>>>
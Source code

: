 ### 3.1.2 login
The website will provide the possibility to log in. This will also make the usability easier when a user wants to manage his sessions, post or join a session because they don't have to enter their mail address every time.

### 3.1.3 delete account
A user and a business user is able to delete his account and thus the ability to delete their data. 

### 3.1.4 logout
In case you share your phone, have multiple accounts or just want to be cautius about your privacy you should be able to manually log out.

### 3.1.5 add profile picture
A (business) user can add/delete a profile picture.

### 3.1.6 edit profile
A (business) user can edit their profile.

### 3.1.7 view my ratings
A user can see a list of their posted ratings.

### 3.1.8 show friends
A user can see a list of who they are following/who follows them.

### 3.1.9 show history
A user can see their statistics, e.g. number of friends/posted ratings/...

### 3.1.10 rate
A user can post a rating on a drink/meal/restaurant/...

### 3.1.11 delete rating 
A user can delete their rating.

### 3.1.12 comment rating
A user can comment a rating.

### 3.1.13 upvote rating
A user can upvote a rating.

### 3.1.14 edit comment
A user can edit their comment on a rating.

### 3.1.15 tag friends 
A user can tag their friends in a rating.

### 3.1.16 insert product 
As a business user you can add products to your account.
<<<
## [THE PROBLEM]
All lines above from the one holding "### 3.1.4 logout" to the one holding "### 3.1.6 edit profile", inclusive, are to be copied exactly; no other line is wanted.

## [RESPONSE]
### 3.1.4 logout
In case you share your phone, have multiple accounts or just want to be cautius about your privacy you should be able to manually log out.

### 3.1.5 add profile picture
A (business) user can add/delete a profile picture.

### 3.1.6 edit profile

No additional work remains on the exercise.